Investigators found that machines that Rymarz’s group were involved with were used by those behind frauds where victims were contacted and falsely told they owed money to British authorities. They paid money into the ATMs, only to later find out they had been scammed.
No evidence was found that Rymarz was personally involved in these frauds, but investigations showed the extent of his involvement in the group which laundered the criminal money.
In March 2019, he was caught with £10,500 in cash at Luton Airport. The money was seized and a civil investigation was initiated into the network he was part of.
Then in October 2019, a car he was driving at 120mph on the M6 in the Midlands was stopped for speeding. Cash totalling £38,000 and 13,600 euros was found in various places around the car.
Arrest and investigation
He was arrested and released but stopped four months later, in January 2020, driving the Bentley, for which he was not insured, through the Port of Dover. He couldn’t explain the origin of the 6,500 euros found in his car.
His arrest in Dover led to his home address in Watford being searched and a further £5,400 and 8,200 euros in cash being found at the address.
Investigations found Rymarz was one of a number of men linked to a company called Wedso Ltd, which was registered in the UK. Despite the large amount of money moving through its machines, Wedso did not register for VAT and paid no corporation tax.
Cash was often split into multiple smaller amounts before being deposited into bank accounts, to avoid attracting attention.
Rymarz was charged with money laundering offences following the Dover arrest, but absconded abroad after being released on bail by a court in March 2020.
He was tracked down to Bologna, Italy and extradited to the UK after being convicted of being concerned in a money laundering arrangement between September 2018 and March 2020.
At Canterbury Crown Court on 16 December 2021, the 22-year-old was jailed for five years, nine months. The sentencing judge found he played a ‘significant, not leading’ role in the enterprise.
The judge also ordered that a £100,000 security which had been paid into court in relation to the case before Rymarz absconded should be forfeited.
On 2 November 2021, financial investigators from ERSOU successfully obtained Civil Forfeiture Orders totalling almost £500,000. This related to cash seizures and frozen bank account applications that had been obtained against this group alongside the criminal investigation. This included £358,240 in cash that was seized from a member of the group at Luton Airport in March 2019.
Detective Constable Kirsty Baker, Kent Police’s investigating officer, said: ‘The professional curiosity of officers at the Port of Dover, and a long-running and thorough investigation by police and partners, has led to the uncovering of the full extent of this criminal enterprise.

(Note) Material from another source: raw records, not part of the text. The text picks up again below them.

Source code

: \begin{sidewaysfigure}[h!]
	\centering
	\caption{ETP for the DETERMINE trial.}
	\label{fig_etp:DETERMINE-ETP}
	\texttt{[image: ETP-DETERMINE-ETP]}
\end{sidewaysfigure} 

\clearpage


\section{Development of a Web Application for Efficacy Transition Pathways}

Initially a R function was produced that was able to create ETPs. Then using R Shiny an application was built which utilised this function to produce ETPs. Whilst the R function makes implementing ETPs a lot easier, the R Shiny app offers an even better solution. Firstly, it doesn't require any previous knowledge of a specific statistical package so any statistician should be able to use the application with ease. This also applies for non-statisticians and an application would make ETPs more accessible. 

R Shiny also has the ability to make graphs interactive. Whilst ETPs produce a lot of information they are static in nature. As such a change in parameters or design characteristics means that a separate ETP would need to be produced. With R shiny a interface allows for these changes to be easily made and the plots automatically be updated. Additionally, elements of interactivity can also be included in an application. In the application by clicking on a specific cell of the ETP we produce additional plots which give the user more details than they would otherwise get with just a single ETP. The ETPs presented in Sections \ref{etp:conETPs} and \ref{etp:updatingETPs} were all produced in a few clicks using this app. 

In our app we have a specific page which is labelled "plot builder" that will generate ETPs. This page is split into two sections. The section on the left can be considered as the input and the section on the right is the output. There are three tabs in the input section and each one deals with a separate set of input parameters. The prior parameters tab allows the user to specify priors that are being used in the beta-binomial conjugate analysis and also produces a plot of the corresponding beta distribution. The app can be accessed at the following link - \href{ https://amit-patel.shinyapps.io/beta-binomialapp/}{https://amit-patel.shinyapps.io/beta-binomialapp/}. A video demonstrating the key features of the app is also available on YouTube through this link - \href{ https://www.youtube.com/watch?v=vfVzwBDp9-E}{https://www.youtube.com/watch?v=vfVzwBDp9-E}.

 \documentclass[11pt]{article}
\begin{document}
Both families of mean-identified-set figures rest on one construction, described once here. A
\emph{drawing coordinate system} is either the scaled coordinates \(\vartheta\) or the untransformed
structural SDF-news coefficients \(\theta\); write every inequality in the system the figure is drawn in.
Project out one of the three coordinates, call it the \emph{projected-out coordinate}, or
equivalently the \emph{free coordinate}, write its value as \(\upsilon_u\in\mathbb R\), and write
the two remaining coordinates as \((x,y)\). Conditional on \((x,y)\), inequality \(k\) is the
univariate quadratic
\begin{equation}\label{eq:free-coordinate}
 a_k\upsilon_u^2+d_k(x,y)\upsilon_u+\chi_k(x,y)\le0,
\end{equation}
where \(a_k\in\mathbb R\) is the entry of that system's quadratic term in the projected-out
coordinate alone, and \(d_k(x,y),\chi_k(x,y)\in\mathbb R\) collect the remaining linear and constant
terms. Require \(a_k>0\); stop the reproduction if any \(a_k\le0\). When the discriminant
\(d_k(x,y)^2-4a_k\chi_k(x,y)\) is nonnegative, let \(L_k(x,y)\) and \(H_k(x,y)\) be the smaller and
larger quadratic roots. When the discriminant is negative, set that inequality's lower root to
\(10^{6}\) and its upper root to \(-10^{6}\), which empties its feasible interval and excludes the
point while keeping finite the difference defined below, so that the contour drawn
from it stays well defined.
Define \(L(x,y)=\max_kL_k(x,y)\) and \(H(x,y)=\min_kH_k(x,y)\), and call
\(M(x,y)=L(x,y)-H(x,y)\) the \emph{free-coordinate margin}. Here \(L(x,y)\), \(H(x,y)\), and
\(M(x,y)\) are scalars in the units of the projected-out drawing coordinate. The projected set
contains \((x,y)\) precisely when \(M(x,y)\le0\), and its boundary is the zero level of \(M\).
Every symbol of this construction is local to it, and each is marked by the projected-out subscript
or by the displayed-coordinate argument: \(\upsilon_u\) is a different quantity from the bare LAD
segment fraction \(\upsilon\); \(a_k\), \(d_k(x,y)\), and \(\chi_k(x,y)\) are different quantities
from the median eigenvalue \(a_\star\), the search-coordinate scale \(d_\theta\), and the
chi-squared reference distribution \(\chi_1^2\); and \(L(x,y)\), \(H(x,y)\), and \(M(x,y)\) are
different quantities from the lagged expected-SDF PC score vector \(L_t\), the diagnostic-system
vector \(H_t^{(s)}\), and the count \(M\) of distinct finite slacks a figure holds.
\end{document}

‘As part of the investigation, detectives in Kent Police have worked with partners in ERSOU, West Midlands Police, Hertfordshire Police, the CPS, the Metropolitan Police National Extradition Unit and police forces in France, Italy, Austria and Poland.
‘This is understood to be the first prosecution of its kind in the country and demonstrates that, as criminals adapt to new methods of laundering their proceeds of crime, the police will adapt as well. We will continue our enquiries with a view to bringing others involved to justice.’
Paul Fitzsimmons, from ERSOU’s Financial Investigation Team, said: ‘The seizure and forfeiture of funds that have been derived from unlawful conduct is key to disrupting the continuing cycle of criminality.
‘We will continue to make maximum use of all available legislation to ensure that no-one profits from being involved in crime.’